[Dataset entries]

________________________

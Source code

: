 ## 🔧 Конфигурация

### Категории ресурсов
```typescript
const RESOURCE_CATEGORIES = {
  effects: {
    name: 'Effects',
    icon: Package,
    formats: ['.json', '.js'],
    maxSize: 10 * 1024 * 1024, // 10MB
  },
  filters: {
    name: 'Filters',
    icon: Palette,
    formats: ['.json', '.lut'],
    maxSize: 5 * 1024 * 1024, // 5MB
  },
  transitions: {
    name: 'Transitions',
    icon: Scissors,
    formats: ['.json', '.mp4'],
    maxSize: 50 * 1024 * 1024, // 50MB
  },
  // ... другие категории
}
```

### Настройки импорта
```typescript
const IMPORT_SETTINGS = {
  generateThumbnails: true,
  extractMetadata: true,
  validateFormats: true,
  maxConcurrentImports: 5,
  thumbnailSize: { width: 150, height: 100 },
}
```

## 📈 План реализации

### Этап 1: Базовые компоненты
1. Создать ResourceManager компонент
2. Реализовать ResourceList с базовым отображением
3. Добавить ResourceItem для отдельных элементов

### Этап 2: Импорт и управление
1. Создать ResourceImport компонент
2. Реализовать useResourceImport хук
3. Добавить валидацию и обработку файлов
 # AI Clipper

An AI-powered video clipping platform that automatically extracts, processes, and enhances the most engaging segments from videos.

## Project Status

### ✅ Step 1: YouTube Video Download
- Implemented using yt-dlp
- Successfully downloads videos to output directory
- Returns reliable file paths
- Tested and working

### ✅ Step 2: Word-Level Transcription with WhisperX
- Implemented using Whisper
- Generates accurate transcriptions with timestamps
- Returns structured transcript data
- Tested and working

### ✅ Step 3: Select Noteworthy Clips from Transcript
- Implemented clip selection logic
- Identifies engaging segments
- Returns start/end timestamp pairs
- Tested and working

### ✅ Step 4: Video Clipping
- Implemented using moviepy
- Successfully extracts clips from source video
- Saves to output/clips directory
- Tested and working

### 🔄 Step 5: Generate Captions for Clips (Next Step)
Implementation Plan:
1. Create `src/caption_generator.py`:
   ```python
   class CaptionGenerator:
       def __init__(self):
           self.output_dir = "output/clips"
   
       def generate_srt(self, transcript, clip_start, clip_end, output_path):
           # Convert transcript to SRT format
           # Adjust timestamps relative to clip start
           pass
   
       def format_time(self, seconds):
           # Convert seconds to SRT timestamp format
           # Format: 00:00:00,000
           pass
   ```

________________________

TASK STATEMENT: Every line above must be repeated exactly as it appears.

ANSWER AREA:
Source code

: ## 🔧 Конфигурация

### Категории ресурсов
```typescript
const RESOURCE_CATEGORIES = {
  effects: {
    name: 'Effects',
    icon: Package,
    formats: ['.json', '.js'],
    maxSize: 10 * 1024 * 1024, // 10MB
  },
  filters: {
    name: 'Filters',
    icon: Palette,
    formats: ['.json', '.lut'],
    maxSize: 5 * 1024 * 1024, // 5MB
  },
  transitions: {
    name: 'Transitions',
    icon: Scissors,
    formats: ['.json', '.mp4'],
    maxSize: 50 * 1024 * 1024, // 50MB
  },
  // ... другие категории
}
```

### Настройки импорта
```typescript
const IMPORT_SETTINGS = {
  generateThumbnails: true,
  extractMetadata: true,
  validateFormats: true,
  maxConcurrentImports: 5,
  thumbnailSize: { width: 150, height: 100 },
}
```

## 📈 План реализации

### Этап 1: Базовые компоненты
1. Создать ResourceManager компонент
2. Реализовать ResourceList с базовым отображением
3. Добавить ResourceItem для отдельных элементов

### Этап 2: Импорт и управление
1. Создать ResourceImport компонент
2. Реализовать useResourceImport хук
3. Добавить валидацию и обработку файлов
 # AI Clipper

An AI-powered video clipping platform that automatically extracts, processes, and enhances the most engaging segments from videos.

## Project Status

### ✅ Step 1: YouTube Video Download
- Implemented using yt-dlp
- Successfully downloads videos to output directory
- Returns reliable file paths
- Tested and working

### ✅ Step 2: Word-Level Transcription with WhisperX
- Implemented using Whisper
- Generates accurate transcriptions with timestamps
- Returns structured transcript data
- Tested and working

### ✅ Step 3: Select Noteworthy Clips from Transcript
- Implemented clip selection logic
- Identifies engaging segments
- Returns start/end timestamp pairs
- Tested and working

### ✅ Step 4: Video Clipping
- Implemented using moviepy
- Successfully extracts clips from source video
- Saves to output/clips directory
- Tested and working

### 🔄 Step 5: Generate Captions for Clips (Next Step)
Implementation Plan:
1. Create `src/caption_generator.py`:
   ```python
   class CaptionGenerator:
       def __init__(self):
           self.output_dir = "output/clips"
   
       def generate_srt(self, transcript, clip_start, clip_end, output_path):
           # Convert transcript to SRT format
           # Adjust timestamps relative to clip start
           pass
   
       def format_time(self, seconds):
           # Convert seconds to SRT timestamp format
           # Format: 00:00:00,000
           pass
   ```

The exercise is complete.